19. Other Property Rights: Any Member whose membership in the POFTO shall have been terminated by resignation, cessation of business, membership revocation, or other cause shall forfeit thereby all rights of membership in the POFTO. No Member has any property rights in any assets of the POFTO. Furthermore, no surplus of funds of the POFTO (if any) shall inure to the benefit of any Member or employee of the POFTO.



20. Administrative: The Board shall designate a working group to draft a Policies and Procedures of the POFTO document as guidelines for Members, which Policies and Procedures shall be subject to ratification by a general meeting of the Membership.



21. Amendments: These Bylaws may be amended by resolution adopted by the Board, subject to ratification by a general meeting of the Membership.



22. Notice: All Members of the POFTO shall maintain on file with the Secretary of the POFIG, the name, business address, fax number, telephone number and E-mail address of the person authorized by the Member to receive notices from the POFIG. Notices shall always be in writing and sent by letter, and confirmed by facsimile or E-mail.
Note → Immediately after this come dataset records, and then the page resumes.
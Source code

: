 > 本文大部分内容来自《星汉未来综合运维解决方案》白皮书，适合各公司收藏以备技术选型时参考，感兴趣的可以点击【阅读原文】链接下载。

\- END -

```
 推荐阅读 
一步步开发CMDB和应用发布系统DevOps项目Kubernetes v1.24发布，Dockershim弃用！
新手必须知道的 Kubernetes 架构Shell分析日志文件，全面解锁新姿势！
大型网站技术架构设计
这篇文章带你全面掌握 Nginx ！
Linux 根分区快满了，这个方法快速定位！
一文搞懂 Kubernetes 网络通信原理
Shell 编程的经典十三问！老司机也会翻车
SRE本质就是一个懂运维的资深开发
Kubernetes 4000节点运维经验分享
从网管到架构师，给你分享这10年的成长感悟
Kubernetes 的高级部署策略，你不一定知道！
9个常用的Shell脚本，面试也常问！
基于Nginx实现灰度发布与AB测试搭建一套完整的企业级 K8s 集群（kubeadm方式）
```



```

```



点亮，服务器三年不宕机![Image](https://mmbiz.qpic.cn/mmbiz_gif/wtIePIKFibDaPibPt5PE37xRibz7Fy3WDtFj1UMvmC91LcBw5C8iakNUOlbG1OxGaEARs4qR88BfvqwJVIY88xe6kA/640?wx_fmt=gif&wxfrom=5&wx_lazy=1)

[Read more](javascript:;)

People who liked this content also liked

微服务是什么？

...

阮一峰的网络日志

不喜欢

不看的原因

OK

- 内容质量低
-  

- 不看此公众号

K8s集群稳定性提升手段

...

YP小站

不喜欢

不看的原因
23. Indemnification: Directors and officers of the POFTO shall be indemnified, defended, and held harmless from and against any and all costs and expenses (including attorneys' fees), judgments, fines, and amounts paid in settlement to the fullest extent now or hereafter permitted by law in connection with any actual or threatened action or proceeding (including civil, criminal, administrative or investigative proceedings) arising out of their service to the POFTO or to another organization or enterprise at the POFTO's request. Persons who are not directors or officers of the POFTO may be similarly indemnified in respect of such service to the extent authorized at any time by the Board. The POFTO may at any time, to the extent authorized by the Board, take such steps as may be deemed appropriate by the POFTO, including purchasing and maintaining insurance, entering into contracts (including, without limitation, contracts of indemnification between the POFTO and its directors and officers), creating a trust fund, granting security interests, or using other means to insure the payment of such amount as may be necessary to effect such indemnification. Neither the amendment nor repeal of this Section 23 shall affect any right of protection of a person with respect to any act or omission occurring prior to the time of such repeal or modification. The indemnification provided by this Section 23 shall not be deemed exclusive of any other rights to which a director or officer or former director or officer may be entitled under any other agreement, insurance policy, or otherwise.